(Saved data entries)
********

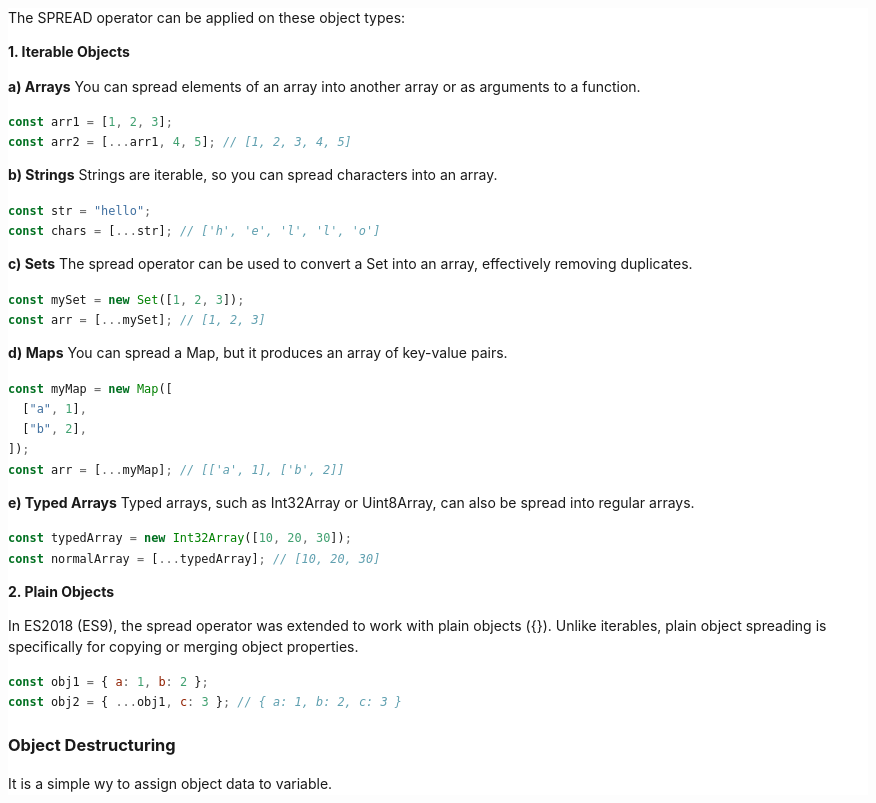 The SPREAD operator can be applied on these object types:

**1. Iterable Objects**

**a) Arrays**
You can spread elements of an array into another array or as arguments to a function.

```js
const arr1 = [1, 2, 3];
const arr2 = [...arr1, 4, 5]; // [1, 2, 3, 4, 5]
```

**b) Strings**
Strings are iterable, so you can spread characters into an array.

```js
const str = "hello";
const chars = [...str]; // ['h', 'e', 'l', 'l', 'o']
```

**c) Sets**
The spread operator can be used to convert a Set into an array, effectively removing duplicates.

```js
const mySet = new Set([1, 2, 3]);
const arr = [...mySet]; // [1, 2, 3]
```

**d) Maps**
You can spread a Map, but it produces an array of key-value pairs.

```js
const myMap = new Map([
  ["a", 1],
  ["b", 2],
]);
const arr = [...myMap]; // [['a', 1], ['b', 2]]
```

**e) Typed Arrays**
Typed arrays, such as Int32Array or Uint8Array, can also be spread into regular arrays.

```js
const typedArray = new Int32Array([10, 20, 30]);
const normalArray = [...typedArray]; // [10, 20, 30]
```

**2. Plain Objects**

In ES2018 (ES9), the spread operator was extended to work with plain objects ({}). Unlike iterables, plain object spreading is specifically for copying or merging object properties.

```js
const obj1 = { a: 1, b: 2 };
const obj2 = { ...obj1, c: 3 }; // { a: 1, b: 2, c: 3 }
```

### Object Destructuring

It is a simple wy to assign object data to variable.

********

On how many lines of the records above does the word "into" appear? Answer with only that number.

[EXERCISE RESULT]:
4